L'expérience de Stanford consistait à faire varier ces proportions et à mettre en évidence une influence sur le nombre d'électrons déviés ; influence très faible, car, si on passe d'un faisceau où tous les électrons vissent à un faisceau où tous dévissent, la proportion d'électrons déviés ne varie que d'un dix-millième. De nombreux phénomènes parasites (fluctuation du courant électrique qui alimente l'accélérateur, inhomogénéité du deutérium liquide) peuvent induire une telle variation, et bien des précautions ont dû être prises avant que les physiciens puissent affirmer que les électrons qui dévissent ont plus de chances d'être déviés que ceux qui vissent.
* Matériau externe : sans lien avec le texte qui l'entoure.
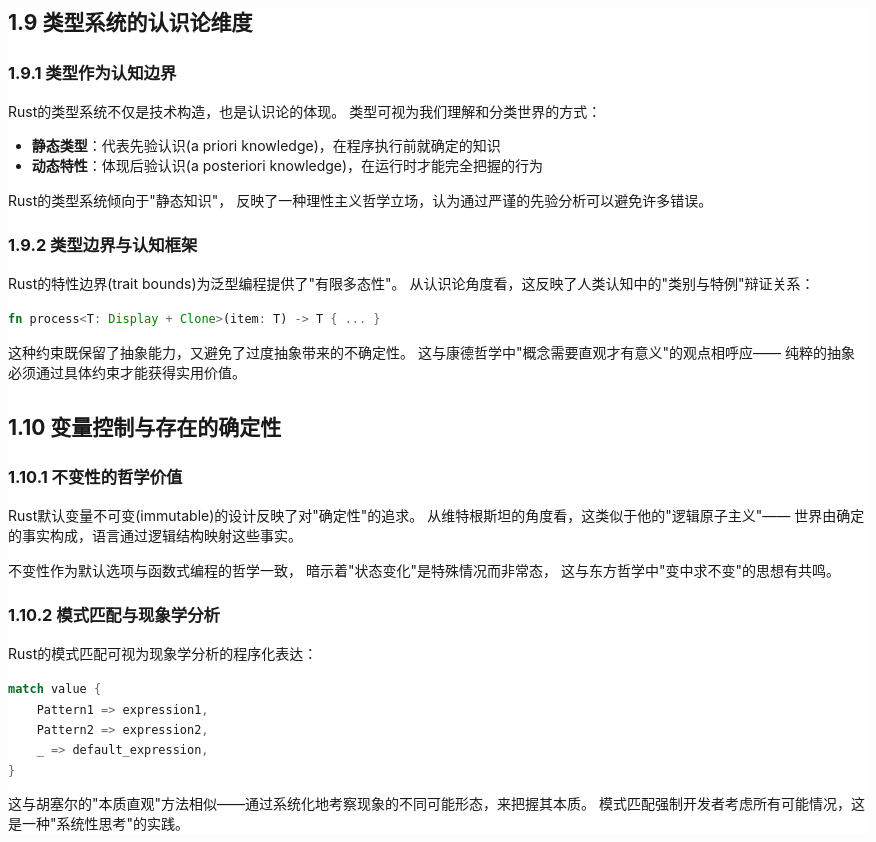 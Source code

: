 ## 1.9 类型系统的认识论维度

### 1.9.1 类型作为认知边界

Rust的类型系统不仅是技术构造，也是认识论的体现。
类型可视为我们理解和分类世界的方式：

- **静态类型**：代表先验认识(a priori knowledge)，在程序执行前就确定的知识
- **动态特性**：体现后验认识(a posteriori knowledge)，在运行时才能完全把握的行为

Rust的类型系统倾向于"静态知识"，
反映了一种理性主义哲学立场，认为通过严谨的先验分析可以避免许多错误。

### 1.9.2 类型边界与认知框架

Rust的特性边界(trait bounds)为泛型编程提供了"有限多态性"。
从认识论角度看，这反映了人类认知中的"类别与特例"辩证关系：

```rust
fn process<T: Display + Clone>(item: T) -> T { ... }

```

这种约束既保留了抽象能力，又避免了过度抽象带来的不确定性。
这与康德哲学中"概念需要直观才有意义"的观点相呼应——
纯粹的抽象必须通过具体约束才能获得实用价值。

## 1.10 变量控制与存在的确定性

### 1.10.1 不变性的哲学价值

Rust默认变量不可变(immutable)的设计反映了对"确定性"的追求。
从维特根斯坦的角度看，这类似于他的"逻辑原子主义"——
世界由确定的事实构成，语言通过逻辑结构映射这些事实。

不变性作为默认选项与函数式编程的哲学一致，
暗示着"状态变化"是特殊情况而非常态，
这与东方哲学中"变中求不变"的思想有共鸣。

### 1.10.2 模式匹配与现象学分析

Rust的模式匹配可视为现象学分析的程序化表达：

```rust
match value {
    Pattern1 => expression1,
    Pattern2 => expression2,
    _ => default_expression,
}

```

这与胡塞尔的"本质直观"方法相似——通过系统化地考察现象的不同可能形态，来把握其本质。
模式匹配强制开发者考虑所有可能情况，这是一种"系统性思考"的实践。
Dans l'expérience, les électrons arrivent horizontalement sur la cible et sont déviés, par exemple, vers le haut. Si on plaçait un grand miroir vertical le long de leur trajectoire, on y verrait une expérience identique, mais les électrons qui vissent ont une image qui dévisse, et réciproquement. Que la probabilité de déviation dépende du sens de rotation identique que l'image de l'expérience dans le miroir n'est pas identique à une expérience réelle, donc qu'il y a violation de la parité.
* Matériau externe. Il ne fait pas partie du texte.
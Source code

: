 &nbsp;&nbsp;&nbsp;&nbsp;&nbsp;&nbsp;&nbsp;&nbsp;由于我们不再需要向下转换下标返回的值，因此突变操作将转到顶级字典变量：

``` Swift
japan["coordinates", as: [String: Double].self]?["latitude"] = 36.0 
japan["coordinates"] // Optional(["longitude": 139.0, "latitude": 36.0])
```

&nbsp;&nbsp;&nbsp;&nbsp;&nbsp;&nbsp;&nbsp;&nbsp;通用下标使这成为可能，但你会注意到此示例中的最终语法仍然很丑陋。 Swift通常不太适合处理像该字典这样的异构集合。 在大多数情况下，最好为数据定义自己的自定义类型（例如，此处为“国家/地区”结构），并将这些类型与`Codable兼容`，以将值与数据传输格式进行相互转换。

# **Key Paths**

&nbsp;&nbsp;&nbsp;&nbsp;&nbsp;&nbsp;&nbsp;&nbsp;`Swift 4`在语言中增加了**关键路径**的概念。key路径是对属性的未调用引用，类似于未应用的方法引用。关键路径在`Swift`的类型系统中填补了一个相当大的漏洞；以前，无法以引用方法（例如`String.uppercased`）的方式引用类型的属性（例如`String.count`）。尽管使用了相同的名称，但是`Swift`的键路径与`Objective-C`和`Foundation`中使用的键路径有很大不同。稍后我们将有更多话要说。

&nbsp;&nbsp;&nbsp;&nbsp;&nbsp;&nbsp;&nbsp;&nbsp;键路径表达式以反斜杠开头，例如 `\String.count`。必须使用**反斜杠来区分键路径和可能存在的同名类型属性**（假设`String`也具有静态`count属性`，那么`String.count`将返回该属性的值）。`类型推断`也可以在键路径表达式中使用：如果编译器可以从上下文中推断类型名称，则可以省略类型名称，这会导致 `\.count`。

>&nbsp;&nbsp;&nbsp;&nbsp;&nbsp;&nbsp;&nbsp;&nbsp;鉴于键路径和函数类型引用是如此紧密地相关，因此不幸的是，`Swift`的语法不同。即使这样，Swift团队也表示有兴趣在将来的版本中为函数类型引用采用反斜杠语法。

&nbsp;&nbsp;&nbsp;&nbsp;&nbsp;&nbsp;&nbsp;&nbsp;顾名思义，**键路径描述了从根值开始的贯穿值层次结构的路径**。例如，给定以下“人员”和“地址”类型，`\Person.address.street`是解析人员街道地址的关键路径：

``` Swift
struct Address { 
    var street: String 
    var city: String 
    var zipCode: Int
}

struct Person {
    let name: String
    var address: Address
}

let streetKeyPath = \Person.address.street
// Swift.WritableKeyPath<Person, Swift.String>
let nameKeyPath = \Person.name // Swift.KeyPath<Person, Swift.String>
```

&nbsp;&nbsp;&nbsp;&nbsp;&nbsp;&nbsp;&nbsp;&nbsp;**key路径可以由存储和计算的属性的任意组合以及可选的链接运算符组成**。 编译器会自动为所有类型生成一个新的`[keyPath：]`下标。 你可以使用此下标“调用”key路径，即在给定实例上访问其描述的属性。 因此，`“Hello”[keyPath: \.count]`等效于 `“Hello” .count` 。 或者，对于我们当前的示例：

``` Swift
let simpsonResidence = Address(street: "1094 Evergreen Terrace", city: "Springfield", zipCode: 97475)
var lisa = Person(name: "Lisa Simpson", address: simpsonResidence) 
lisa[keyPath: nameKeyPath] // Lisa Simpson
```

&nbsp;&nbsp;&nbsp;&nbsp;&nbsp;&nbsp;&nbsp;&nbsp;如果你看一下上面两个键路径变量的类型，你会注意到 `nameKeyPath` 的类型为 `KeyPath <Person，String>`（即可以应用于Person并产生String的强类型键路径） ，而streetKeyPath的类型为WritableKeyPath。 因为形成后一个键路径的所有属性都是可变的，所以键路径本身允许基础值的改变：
Le résultat positif de cette expérience, où pour la première fois l'électrodynamique quantique se révèle insuffisante, est de ce seul fait très important. Il a de plus l'intérêt d'être en accord avec un modèle théorique de cette fusion entre interactions électriques et faibles. Proposé en 1967 par l'Américain Weinberg et le Pakistanais Salam, il a pris de l'importance quand plusieurs expériences ont confirmé ses prédictions, et aussi quand le Néerlandais t'Hooft a montré que, contrairement aux anciennes théories de l'interaction faible, il a une cohérence interne qui permet d'en tirer des prédictions détaillées et non de simples approximations. Le modèle de Weinberg et Salam utilise un formalisme, dit « théorie de jauge », qui semble être le bon cadre pour décrire le comportement des particules.
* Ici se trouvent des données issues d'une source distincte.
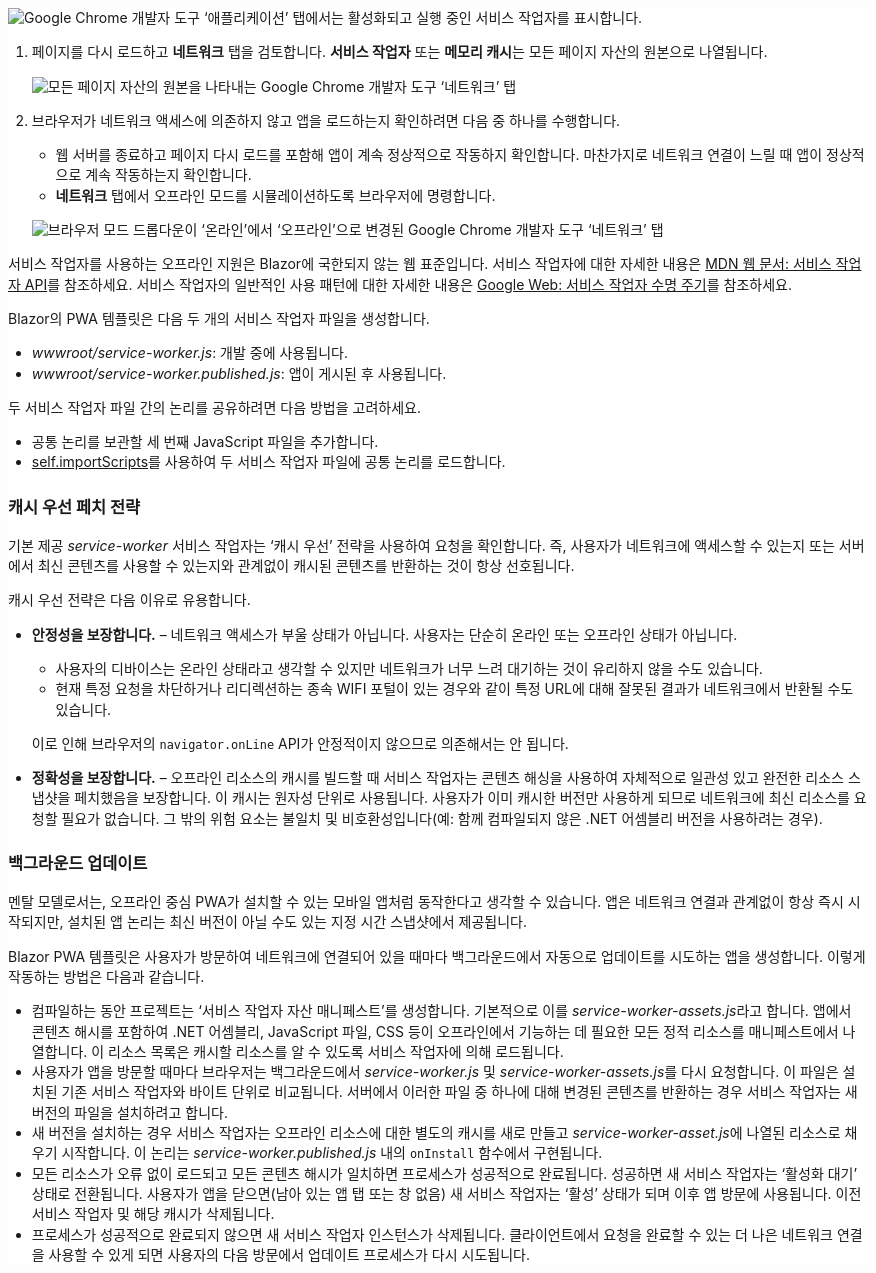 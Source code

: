    ![Google Chrome 개발자 도구 ‘애플리케이션’ 탭에서는 활성화되고 실행 중인 서비스 작업자를 표시합니다.](progressive-web-app/_static/image4.png)

1. 페이지를 다시 로드하고 **네트워크** 탭을 검토합니다. **서비스 작업자** 또는 **메모리 캐시**는 모든 페이지 자산의 원본으로 나열됩니다.

   ![모든 페이지 자산의 원본을 나타내는 Google Chrome 개발자 도구 ‘네트워크’ 탭](progressive-web-app/_static/image5.png)

1. 브라우저가 네트워크 액세스에 의존하지 않고 앱을 로드하는지 확인하려면 다음 중 하나를 수행합니다.

   * 웹 서버를 종료하고 페이지 다시 로드를 포함해 앱이 계속 정상적으로 작동하지 확인합니다. 마찬가지로 네트워크 연결이 느릴 때 앱이 정상적으로 계속 작동하는지 확인합니다.
   * **네트워크** 탭에서 오프라인 모드를 시뮬레이션하도록 브라우저에 명령합니다.

   ![브라우저 모드 드롭다운이 ‘온라인’에서 ‘오프라인’으로 변경된 Google Chrome 개발자 도구 ‘네트워크’ 탭](progressive-web-app/_static/image6.png)

서비스 작업자를 사용하는 오프라인 지원은 Blazor에 국한되지 않는 웹 표준입니다. 서비스 작업자에 대한 자세한 내용은 [MDN 웹 문서: 서비스 작업자 API](https://developer.mozilla.org/docs/Web/API/Service_Worker_API)를 참조하세요. 서비스 작업자의 일반적인 사용 패턴에 대한 자세한 내용은 [Google Web: 서비스 작업자 수명 주기](https://developers.google.com/web/fundamentals/primers/service-workers/lifecycle)를 참조하세요.

Blazor의 PWA 템플릿은 다음 두 개의 서비스 작업자 파일을 생성합니다.

* *wwwroot/service-worker.js*: 개발 중에 사용됩니다.
* *wwwroot/service-worker.published.js*: 앱이 게시된 후 사용됩니다.

두 서비스 작업자 파일 간의 논리를 공유하려면 다음 방법을 고려하세요.

* 공통 논리를 보관할 세 번째 JavaScript 파일을 추가합니다.
* [self.importScripts](https://developer.mozilla.org/docs/Web/API/WorkerGlobalScope/importScripts)를 사용하여 두 서비스 작업자 파일에 공통 논리를 로드합니다.

### <a name="cache-first-fetch-strategy"></a>캐시 우선 페치 전략

기본 제공 *service-worker* 서비스 작업자는 ‘캐시 우선’ 전략을 사용하여 요청을 확인합니다.  즉, 사용자가 네트워크에 액세스할 수 있는지 또는 서버에서 최신 콘텐츠를 사용할 수 있는지와 관계없이 캐시된 콘텐츠를 반환하는 것이 항상 선호됩니다.

캐시 우선 전략은 다음 이유로 유용합니다.

* **안정성을 보장합니다.** &ndash; 네트워크 액세스가 부울 상태가 아닙니다. 사용자는 단순히 온라인 또는 오프라인 상태가 아닙니다.

  * 사용자의 디바이스는 온라인 상태라고 생각할 수 있지만 네트워크가 너무 느려 대기하는 것이 유리하지 않을 수도 있습니다.
  * 현재 특정 요청을 차단하거나 리디렉션하는 종속 WIFI 포털이 있는 경우와 같이 특정 URL에 대해 잘못된 결과가 네트워크에서 반환될 수도 있습니다.
  
  이로 인해 브라우저의 `navigator.onLine` API가 안정적이지 않으므로 의존해서는 안 됩니다.

* **정확성을 보장합니다.** &ndash; 오프라인 리소스의 캐시를 빌드할 때 서비스 작업자는 콘텐츠 해싱을 사용하여 자체적으로 일관성 있고 완전한 리소스 스냅샷을 페치했음을 보장합니다. 이 캐시는 원자성 단위로 사용됩니다. 사용자가 이미 캐시한 버전만 사용하게 되므로 네트워크에 최신 리소스를 요청할 필요가 없습니다. 그 밖의 위험 요소는 불일치 및 비호환성입니다(예: 함께 컴파일되지 않은 .NET 어셈블리 버전을 사용하려는 경우).

### <a name="background-updates"></a>백그라운드 업데이트

멘탈 모델로서는, 오프라인 중심 PWA가 설치할 수 있는 모바일 앱처럼 동작한다고 생각할 수 있습니다. 앱은 네트워크 연결과 관계없이 항상 즉시 시작되지만, 설치된 앱 논리는 최신 버전이 아닐 수도 있는 지정 시간 스냅샷에서 제공됩니다.

Blazor PWA 템플릿은 사용자가 방문하여 네트워크에 연결되어 있을 때마다 백그라운드에서 자동으로 업데이트를 시도하는 앱을 생성합니다. 이렇게 작동하는 방법은 다음과 같습니다.

* 컴파일하는 동안 프로젝트는 ‘서비스 작업자 자산 매니페스트’를 생성합니다.  기본적으로 이를 *service-worker-assets.js*라고 합니다. 앱에서 콘텐츠 해시를 포함하여 .NET 어셈블리, JavaScript 파일, CSS 등이 오프라인에서 기능하는 데 필요한 모든 정적 리소스를 매니페스트에서 나열합니다. 이 리소스 목록은 캐시할 리소스를 알 수 있도록 서비스 작업자에 의해 로드됩니다.
* 사용자가 앱을 방문할 때마다 브라우저는 백그라운드에서 *service-worker.js* 및 *service-worker-assets.js*를 다시 요청합니다. 이 파일은 설치된 기존 서비스 작업자와 바이트 단위로 비교됩니다. 서버에서 이러한 파일 중 하나에 대해 변경된 콘텐츠를 반환하는 경우 서비스 작업자는 새 버전의 파일을 설치하려고 합니다.
* 새 버전을 설치하는 경우 서비스 작업자는 오프라인 리소스에 대한 별도의 캐시를 새로 만들고 *service-worker-asset.js*에 나열된 리소스로 채우기 시작합니다. 이 논리는 *service-worker.published.js* 내의 `onInstall` 함수에서 구현됩니다.
* 모든 리소스가 오류 없이 로드되고 모든 콘텐츠 해시가 일치하면 프로세스가 성공적으로 완료됩니다. 성공하면 새 서비스 작업자는 ‘활성화 대기’ 상태로 전환됩니다.  사용자가 앱을 닫으면(남아 있는 앱 탭 또는 창 없음) 새 서비스 작업자는 ‘활성’ 상태가 되며 이후 앱 방문에 사용됩니다.  이전 서비스 작업자 및 해당 캐시가 삭제됩니다.
* 프로세스가 성공적으로 완료되지 않으면 새 서비스 작업자 인스턴스가 삭제됩니다. 클라이언트에서 요청을 완료할 수 있는 더 나은 네트워크 연결을 사용할 수 있게 되면 사용자의 다음 방문에서 업데이트 프로세스가 다시 시도됩니다.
Saturne-2 entre en service à Saclay

Installé en 1958 au Centre d'études nucléaires de Saclay, l'accélérateur Saturne était primitivement destiné à l'étude des particules élémentaires. La puissance des installations du CERN à Genève le rendant moins compétitif, on l'orienta vers l'étude des noyaux, pour laquelle il n'était pas très bien adapté. C'est pourquoi on décida d'utiliser son infrastructure pour construire un accélérateur produisant des faisceaux de particules plus intenses, avec une meilleure résolution en énergie. Saturne-2 a accéléré ses premiers protons le 26 juillet 1978. Il accélère aussi, avec des énergies allant jusqu'à 3 000 MeV (millions d'électrons-volts), des deutons (noyaux d'hydrogène lourd constitués d'un proton et d'un neutron), des noyaux d'hélium, des ions lourds du lithium au néon et des particules polarisées. Ces expériences étudient les forces internes et la densité des noyaux atomiques.

Couleurs

Une autre théorie de jauge, la chromodynamique quantique, a reçu en 1978 de sérieuses confirmations. C'est une théorie des interactions fortes ; elle décrit les relations entre quarks, ces objets hypothétiques qui seraient les composants de particules qu'on trouve dans la nature, tels le proton et le neutron, ainsi que de bien d'autres que les grands accélérateurs ont permis de créer. Il y a au moins quatre espèces de quarks (notés u, d, s, c) ; il y en a peut-être six. Diverses raisons incitent les physiciens à supposer que, pour chaque espèce, il y a trois types différents. On a donné le nom de couleur à ce qui différencie ces types, et l'on parle de quarks bleus, verts, rouges, ces qualificatifs n'ayant aucune signification visuelle et n'étant que des repères. On suppose alors que les particules observables sont blanches, par mélange des trois couleurs. Ainsi le proton est formé de trois quarks (deux quarks u et un quark d). À chaque instant, un quark est bleu, le second vert, le troisième rouge. Constamment, les quarks échangent leurs couleurs par le biais d'objets nommés gluons : un quark vert émet un gluon et devient rouge, mais le gluon est immédiatement absorbé par le quark qui était rouge, et qui vire au vert.